(Stored data)
[Start of Attachment]

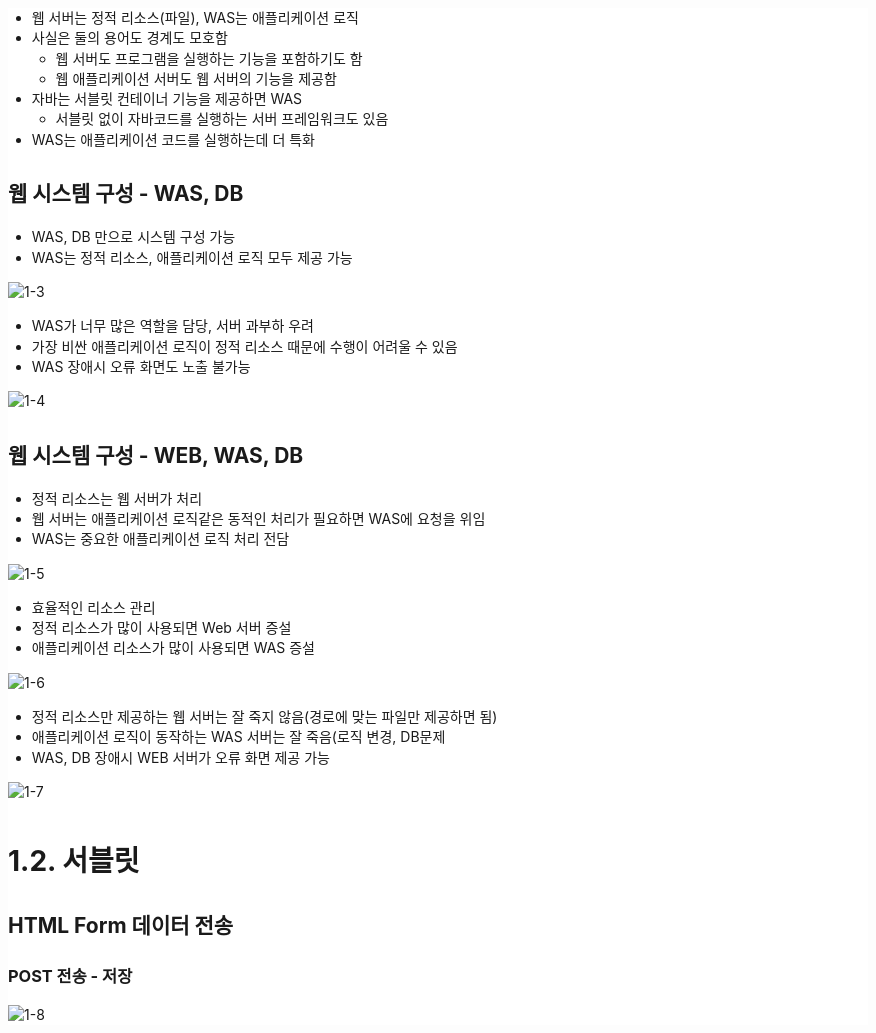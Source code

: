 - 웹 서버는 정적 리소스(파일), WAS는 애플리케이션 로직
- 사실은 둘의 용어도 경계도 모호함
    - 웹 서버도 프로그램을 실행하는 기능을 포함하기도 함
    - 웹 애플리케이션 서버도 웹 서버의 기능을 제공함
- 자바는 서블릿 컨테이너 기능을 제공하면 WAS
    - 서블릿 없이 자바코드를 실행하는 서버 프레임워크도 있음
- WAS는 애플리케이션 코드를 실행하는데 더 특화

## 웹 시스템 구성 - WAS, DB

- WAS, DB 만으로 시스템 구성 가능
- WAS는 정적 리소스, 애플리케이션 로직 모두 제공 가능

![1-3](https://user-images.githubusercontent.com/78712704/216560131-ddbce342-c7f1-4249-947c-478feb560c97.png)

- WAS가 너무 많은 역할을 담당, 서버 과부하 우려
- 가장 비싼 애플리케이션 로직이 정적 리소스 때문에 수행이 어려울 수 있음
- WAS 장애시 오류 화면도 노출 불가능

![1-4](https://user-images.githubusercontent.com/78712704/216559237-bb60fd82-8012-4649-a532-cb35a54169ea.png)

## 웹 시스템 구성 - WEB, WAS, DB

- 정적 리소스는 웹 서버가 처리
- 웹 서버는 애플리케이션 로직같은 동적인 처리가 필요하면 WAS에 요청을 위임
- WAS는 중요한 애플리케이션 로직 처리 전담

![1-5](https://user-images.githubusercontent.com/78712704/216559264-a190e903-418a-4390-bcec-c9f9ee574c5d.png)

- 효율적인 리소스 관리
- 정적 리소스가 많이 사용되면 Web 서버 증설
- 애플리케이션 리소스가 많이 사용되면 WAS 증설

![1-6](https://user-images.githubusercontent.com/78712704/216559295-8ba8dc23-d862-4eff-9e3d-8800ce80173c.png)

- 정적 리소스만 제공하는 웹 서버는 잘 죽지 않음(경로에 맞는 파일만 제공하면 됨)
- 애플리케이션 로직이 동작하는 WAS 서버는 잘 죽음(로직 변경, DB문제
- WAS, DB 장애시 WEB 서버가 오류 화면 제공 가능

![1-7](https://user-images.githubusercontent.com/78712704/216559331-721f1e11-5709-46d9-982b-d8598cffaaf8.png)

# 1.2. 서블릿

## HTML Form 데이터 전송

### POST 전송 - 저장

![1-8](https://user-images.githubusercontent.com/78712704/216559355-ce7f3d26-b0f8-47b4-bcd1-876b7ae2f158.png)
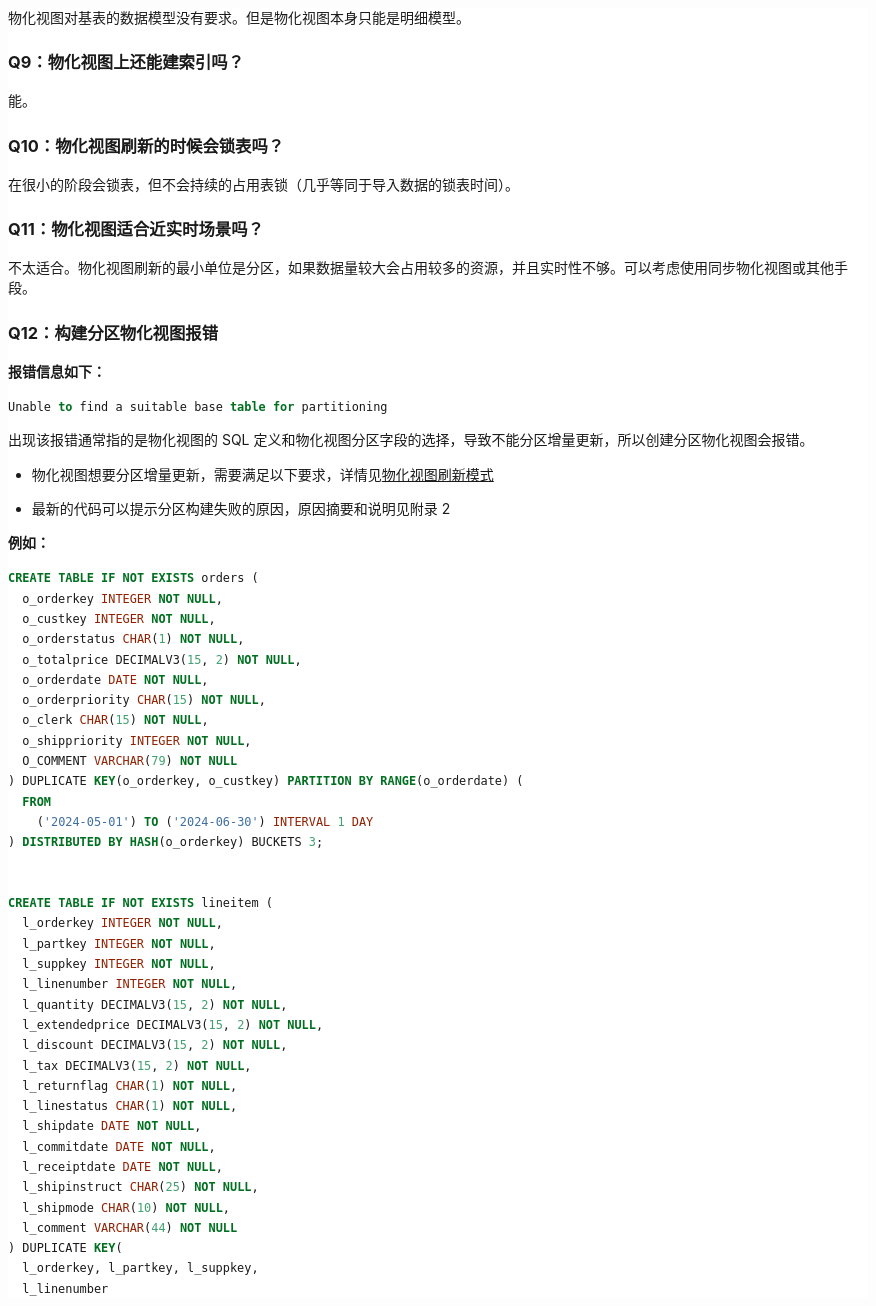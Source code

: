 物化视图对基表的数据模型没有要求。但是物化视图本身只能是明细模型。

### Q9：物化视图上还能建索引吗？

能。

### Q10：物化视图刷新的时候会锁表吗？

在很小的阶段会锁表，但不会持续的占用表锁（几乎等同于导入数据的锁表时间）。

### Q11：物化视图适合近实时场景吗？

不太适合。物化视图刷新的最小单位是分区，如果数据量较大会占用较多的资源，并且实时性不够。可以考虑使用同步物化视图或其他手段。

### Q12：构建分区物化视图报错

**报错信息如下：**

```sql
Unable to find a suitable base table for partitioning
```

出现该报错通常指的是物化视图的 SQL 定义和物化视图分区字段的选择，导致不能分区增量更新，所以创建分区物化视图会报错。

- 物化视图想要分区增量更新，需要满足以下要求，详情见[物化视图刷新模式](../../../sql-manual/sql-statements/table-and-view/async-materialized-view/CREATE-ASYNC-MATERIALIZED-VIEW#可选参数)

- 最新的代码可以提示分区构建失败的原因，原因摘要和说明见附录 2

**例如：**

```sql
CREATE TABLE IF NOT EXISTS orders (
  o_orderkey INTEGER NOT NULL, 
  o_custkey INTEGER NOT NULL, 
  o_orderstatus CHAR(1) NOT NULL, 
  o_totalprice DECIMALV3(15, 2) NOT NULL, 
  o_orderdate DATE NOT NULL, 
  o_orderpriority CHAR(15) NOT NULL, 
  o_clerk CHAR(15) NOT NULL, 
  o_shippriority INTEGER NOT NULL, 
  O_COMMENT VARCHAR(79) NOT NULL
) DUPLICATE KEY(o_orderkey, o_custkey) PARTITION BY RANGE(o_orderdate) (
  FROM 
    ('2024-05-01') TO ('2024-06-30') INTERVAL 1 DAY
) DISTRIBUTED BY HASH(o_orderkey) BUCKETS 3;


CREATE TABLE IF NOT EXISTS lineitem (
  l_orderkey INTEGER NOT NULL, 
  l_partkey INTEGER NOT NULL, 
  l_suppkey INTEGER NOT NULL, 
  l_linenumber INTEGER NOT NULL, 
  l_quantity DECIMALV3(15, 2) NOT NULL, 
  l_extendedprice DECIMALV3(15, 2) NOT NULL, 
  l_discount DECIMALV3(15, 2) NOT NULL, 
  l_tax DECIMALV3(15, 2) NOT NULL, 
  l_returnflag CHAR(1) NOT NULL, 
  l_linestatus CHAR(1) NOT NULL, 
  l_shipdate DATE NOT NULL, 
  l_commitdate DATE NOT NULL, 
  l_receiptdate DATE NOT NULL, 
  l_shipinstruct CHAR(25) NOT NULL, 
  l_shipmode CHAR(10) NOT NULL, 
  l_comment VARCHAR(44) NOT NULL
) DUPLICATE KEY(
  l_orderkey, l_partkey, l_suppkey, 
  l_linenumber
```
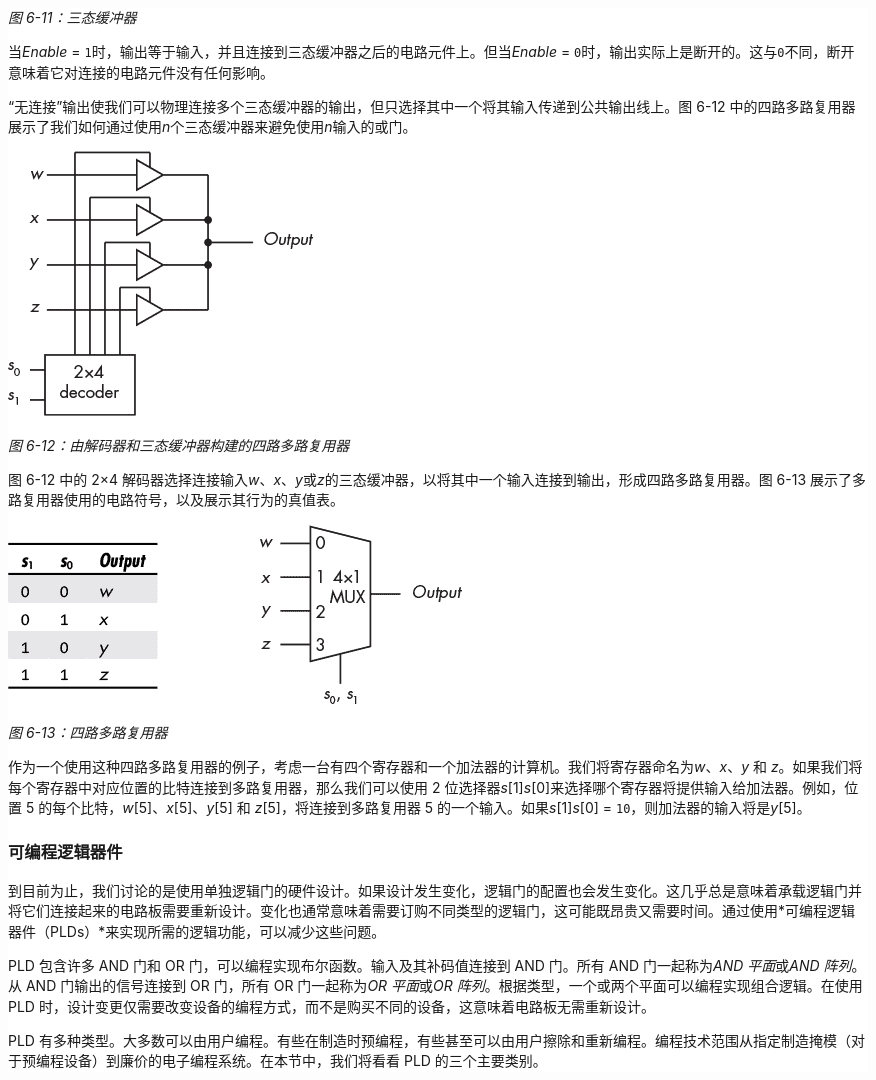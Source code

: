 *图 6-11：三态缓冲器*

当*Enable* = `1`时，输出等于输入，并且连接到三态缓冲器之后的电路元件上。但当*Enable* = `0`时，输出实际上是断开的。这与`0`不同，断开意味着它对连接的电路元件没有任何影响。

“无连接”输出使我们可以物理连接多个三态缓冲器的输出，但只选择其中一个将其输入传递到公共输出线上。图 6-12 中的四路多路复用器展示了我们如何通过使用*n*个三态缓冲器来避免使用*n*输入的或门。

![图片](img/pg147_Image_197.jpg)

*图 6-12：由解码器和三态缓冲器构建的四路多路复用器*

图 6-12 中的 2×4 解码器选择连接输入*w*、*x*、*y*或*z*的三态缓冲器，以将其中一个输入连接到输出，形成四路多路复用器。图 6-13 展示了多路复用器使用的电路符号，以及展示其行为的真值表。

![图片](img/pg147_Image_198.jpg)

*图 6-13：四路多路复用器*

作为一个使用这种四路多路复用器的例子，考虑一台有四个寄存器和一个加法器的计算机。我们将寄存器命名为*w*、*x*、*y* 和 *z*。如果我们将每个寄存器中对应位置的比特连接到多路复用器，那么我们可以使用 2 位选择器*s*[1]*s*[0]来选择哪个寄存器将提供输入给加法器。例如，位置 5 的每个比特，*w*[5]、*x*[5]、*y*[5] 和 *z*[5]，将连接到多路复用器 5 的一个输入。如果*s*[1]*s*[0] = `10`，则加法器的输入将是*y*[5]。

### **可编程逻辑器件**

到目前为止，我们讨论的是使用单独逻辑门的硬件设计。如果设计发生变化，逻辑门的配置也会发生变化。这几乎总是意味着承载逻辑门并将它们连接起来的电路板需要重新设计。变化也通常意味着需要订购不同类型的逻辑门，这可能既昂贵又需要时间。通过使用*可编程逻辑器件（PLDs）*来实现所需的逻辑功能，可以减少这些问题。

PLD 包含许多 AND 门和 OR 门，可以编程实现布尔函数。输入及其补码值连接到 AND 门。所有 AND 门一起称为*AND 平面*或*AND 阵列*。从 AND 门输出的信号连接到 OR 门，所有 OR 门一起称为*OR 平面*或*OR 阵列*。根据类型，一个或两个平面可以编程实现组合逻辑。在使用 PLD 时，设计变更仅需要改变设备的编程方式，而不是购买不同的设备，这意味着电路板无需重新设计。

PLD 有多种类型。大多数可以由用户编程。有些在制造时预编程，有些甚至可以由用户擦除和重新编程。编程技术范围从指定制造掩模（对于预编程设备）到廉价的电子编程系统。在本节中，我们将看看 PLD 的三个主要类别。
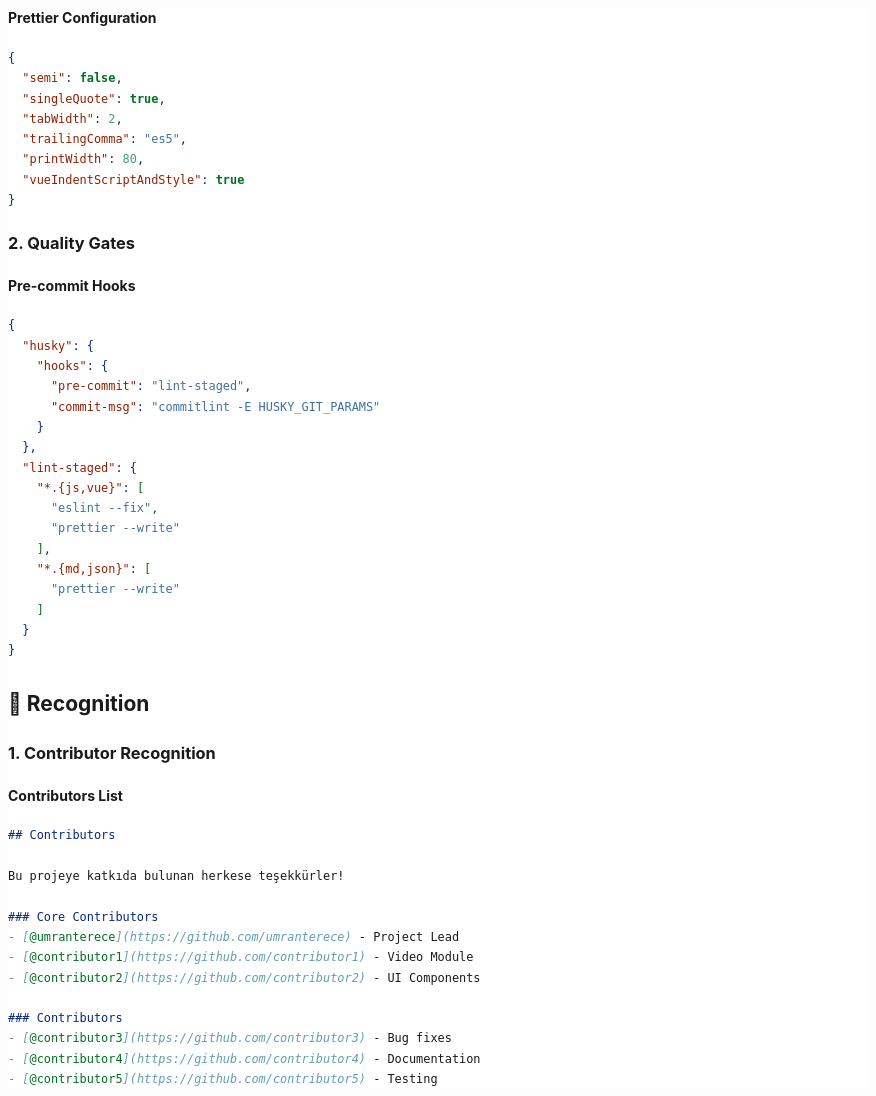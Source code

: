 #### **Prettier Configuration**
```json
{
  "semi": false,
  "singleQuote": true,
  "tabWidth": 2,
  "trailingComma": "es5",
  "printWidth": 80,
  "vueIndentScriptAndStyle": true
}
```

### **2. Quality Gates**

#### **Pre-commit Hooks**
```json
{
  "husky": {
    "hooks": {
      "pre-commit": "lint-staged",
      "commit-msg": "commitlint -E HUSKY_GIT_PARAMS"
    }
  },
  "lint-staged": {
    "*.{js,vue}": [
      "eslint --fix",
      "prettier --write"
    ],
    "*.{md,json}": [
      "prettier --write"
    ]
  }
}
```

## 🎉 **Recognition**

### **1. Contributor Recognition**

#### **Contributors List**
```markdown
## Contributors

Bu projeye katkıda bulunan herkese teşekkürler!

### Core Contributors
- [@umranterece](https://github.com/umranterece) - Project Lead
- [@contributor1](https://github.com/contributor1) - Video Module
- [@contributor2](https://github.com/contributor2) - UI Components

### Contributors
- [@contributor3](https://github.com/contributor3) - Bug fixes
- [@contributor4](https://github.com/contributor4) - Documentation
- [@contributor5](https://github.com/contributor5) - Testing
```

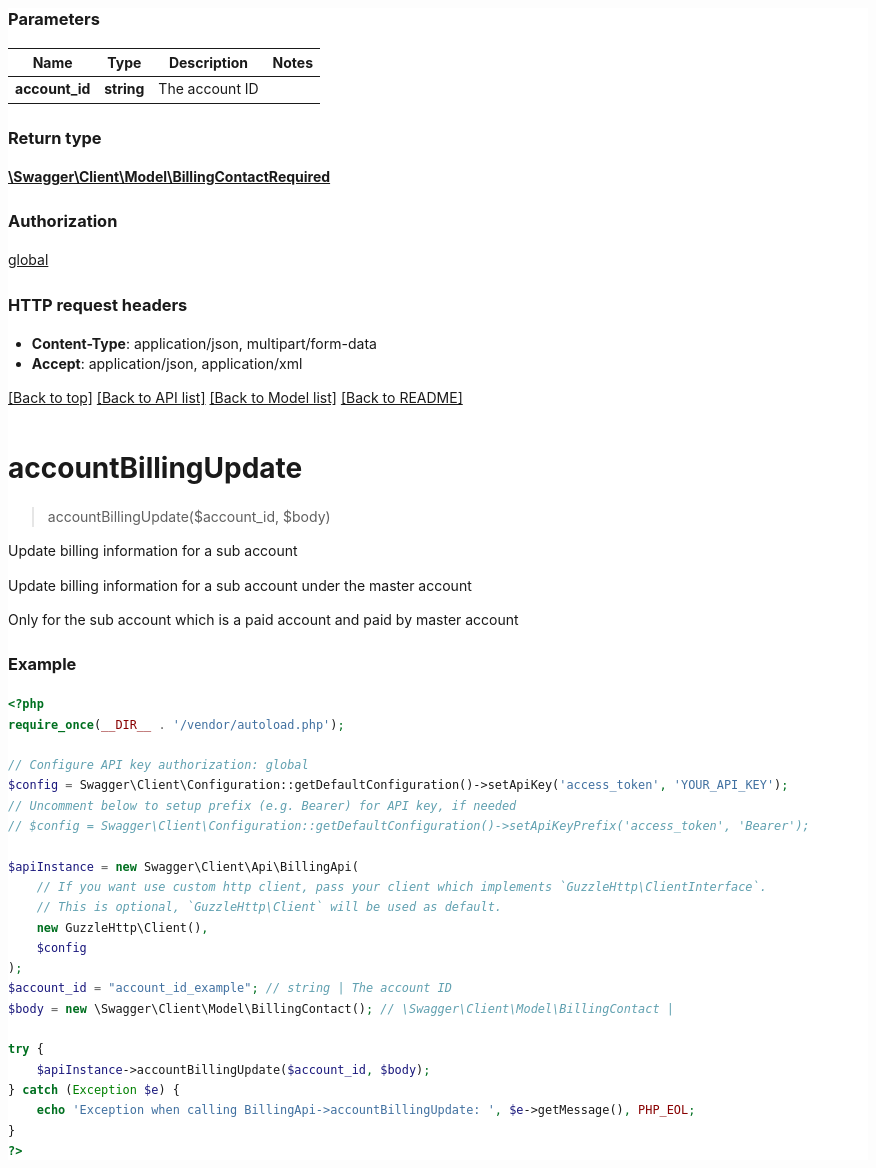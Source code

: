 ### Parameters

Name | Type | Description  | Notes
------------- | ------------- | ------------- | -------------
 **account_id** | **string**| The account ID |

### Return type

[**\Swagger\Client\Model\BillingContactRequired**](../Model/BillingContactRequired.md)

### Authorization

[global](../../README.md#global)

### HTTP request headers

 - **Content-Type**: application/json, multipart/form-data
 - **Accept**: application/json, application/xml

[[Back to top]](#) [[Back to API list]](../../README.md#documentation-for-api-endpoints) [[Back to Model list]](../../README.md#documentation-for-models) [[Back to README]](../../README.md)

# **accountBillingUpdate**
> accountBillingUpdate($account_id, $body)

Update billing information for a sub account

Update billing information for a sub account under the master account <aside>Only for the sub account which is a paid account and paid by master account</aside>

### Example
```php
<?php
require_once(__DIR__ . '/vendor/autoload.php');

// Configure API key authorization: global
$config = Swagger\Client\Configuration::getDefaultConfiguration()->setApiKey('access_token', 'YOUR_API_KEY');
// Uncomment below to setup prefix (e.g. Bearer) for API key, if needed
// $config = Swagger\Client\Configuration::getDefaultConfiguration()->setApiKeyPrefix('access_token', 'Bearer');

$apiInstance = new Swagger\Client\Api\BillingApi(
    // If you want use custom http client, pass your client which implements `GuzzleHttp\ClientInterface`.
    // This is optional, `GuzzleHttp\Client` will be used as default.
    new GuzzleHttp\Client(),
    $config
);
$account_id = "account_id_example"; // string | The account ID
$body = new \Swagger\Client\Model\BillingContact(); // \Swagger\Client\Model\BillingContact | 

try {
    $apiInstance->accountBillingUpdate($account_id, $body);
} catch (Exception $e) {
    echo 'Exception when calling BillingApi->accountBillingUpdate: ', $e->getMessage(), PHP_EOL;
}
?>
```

[End of Attachment]

If the string "CREATE" is in a line of the entries, pick that line out.

SOLUTION:
- 物化视图想要分区增量更新，需要满足以下要求，详情见[物化视图刷新模式](../../../sql-manual/sql-statements/table-and-view/async-materialized-view/CREATE-ASYNC-MATERIALIZED-VIEW#可选参数)
CREATE TABLE IF NOT EXISTS orders (
CREATE TABLE IF NOT EXISTS lineitem (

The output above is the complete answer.